[Task to complete] Give back the entries exactly, ending with the "aber hat dann" line.

Records from a collection
|---|

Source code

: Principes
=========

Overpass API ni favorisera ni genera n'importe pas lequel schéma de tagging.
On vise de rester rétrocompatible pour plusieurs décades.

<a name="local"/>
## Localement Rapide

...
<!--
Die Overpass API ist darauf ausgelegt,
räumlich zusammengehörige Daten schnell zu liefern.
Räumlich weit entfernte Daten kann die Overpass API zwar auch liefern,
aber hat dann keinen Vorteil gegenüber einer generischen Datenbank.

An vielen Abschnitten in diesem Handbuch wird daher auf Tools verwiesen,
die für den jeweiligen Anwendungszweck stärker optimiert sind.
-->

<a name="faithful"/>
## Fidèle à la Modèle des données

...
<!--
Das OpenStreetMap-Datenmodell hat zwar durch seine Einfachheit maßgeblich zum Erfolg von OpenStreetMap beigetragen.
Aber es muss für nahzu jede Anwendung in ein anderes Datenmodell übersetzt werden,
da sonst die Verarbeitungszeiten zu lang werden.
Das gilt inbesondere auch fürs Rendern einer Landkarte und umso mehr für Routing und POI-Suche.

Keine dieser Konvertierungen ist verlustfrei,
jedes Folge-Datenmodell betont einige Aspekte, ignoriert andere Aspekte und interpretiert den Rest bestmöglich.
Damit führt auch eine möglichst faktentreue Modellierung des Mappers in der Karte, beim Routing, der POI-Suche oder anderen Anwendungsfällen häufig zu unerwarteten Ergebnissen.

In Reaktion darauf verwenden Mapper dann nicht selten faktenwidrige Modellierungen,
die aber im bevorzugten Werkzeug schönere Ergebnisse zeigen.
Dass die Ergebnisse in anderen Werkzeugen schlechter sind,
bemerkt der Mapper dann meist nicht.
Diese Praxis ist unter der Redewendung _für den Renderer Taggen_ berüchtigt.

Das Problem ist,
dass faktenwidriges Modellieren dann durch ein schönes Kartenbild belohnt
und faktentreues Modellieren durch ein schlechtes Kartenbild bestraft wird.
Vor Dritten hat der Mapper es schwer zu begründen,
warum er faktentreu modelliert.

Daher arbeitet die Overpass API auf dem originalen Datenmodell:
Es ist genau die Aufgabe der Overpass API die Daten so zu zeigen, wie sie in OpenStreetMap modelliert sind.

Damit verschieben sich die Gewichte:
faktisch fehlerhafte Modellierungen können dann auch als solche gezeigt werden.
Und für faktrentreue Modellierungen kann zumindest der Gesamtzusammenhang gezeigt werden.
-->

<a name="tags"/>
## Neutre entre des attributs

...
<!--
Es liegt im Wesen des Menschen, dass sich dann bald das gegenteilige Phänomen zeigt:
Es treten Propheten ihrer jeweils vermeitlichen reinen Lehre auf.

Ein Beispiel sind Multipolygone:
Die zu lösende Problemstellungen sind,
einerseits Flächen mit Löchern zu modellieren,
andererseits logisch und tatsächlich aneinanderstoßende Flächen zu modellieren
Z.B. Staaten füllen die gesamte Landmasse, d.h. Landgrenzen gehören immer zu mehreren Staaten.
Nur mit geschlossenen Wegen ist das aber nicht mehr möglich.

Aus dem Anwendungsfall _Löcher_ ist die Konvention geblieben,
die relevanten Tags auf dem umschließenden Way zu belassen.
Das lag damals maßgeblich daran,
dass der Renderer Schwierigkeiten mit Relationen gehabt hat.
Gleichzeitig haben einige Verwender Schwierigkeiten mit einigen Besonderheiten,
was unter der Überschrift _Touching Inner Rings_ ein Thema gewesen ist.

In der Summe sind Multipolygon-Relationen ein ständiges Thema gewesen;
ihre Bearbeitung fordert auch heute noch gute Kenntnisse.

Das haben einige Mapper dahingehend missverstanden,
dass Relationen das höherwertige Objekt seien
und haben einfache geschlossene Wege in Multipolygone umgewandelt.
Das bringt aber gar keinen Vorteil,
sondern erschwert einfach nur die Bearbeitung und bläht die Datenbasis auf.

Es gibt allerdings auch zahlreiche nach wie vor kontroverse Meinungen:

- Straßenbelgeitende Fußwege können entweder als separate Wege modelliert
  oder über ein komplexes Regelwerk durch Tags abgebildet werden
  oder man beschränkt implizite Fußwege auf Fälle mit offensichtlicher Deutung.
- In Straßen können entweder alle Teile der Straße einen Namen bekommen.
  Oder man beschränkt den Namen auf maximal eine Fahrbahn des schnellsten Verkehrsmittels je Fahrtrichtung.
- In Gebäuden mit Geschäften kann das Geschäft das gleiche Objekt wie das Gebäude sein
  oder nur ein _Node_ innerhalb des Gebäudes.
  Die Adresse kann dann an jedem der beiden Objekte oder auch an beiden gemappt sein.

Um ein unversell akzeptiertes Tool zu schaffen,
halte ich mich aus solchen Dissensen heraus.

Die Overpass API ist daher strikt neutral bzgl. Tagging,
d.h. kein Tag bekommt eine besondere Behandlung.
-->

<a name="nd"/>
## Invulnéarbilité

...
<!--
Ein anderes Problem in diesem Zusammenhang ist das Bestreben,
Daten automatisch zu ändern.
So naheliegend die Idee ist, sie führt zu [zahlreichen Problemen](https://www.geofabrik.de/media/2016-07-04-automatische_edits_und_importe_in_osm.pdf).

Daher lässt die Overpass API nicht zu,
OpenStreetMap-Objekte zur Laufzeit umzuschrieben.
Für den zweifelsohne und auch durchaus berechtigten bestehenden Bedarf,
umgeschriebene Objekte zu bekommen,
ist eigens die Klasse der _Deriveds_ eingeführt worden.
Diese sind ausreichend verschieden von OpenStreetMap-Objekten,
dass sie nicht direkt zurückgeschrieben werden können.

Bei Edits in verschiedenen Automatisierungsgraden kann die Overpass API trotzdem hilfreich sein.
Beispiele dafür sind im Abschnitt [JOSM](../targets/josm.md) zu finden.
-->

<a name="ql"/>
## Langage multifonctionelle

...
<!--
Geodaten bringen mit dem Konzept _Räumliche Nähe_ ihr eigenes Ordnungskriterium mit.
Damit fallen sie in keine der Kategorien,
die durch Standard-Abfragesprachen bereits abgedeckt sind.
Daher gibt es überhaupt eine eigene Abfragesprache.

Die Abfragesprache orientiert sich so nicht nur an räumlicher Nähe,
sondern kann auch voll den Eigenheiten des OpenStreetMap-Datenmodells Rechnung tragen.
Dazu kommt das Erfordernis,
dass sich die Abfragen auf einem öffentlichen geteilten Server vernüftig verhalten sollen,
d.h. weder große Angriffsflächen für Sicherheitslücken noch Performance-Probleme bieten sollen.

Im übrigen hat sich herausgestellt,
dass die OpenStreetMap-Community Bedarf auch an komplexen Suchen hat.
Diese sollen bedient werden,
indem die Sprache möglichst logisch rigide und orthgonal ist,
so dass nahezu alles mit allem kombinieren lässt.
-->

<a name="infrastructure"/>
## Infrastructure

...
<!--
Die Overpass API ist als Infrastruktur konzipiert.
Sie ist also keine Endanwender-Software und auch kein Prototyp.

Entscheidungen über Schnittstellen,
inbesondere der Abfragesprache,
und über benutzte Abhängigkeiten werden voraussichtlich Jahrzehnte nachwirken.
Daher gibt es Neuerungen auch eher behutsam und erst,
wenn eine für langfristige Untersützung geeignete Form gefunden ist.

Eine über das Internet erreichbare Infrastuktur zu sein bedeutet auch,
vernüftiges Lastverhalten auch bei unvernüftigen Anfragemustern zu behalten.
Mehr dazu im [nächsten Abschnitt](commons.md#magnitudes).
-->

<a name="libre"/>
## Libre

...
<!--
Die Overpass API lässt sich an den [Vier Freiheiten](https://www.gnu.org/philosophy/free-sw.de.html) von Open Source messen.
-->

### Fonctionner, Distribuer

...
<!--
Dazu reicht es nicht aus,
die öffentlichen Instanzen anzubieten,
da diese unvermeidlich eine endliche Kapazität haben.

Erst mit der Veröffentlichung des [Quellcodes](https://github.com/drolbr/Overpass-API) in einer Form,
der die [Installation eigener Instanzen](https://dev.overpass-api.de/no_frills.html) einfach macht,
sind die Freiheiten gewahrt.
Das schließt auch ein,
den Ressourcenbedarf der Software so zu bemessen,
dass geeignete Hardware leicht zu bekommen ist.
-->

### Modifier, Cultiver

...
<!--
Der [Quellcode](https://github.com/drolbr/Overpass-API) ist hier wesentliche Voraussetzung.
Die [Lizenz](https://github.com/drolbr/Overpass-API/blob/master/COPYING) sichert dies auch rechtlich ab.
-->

|---|

[Result of this exercise]
Source code

: Principes
=========

Overpass API ni favorisera ni genera n'importe pas lequel schéma de tagging.
On vise de rester rétrocompatible pour plusieurs décades.

<a name="local"/>
## Localement Rapide

...
<!--
Die Overpass API ist darauf ausgelegt,
räumlich zusammengehörige Daten schnell zu liefern.
Räumlich weit entfernte Daten kann die Overpass API zwar auch liefern,
aber hat dann keinen Vorteil gegenüber einer generischen Datenbank.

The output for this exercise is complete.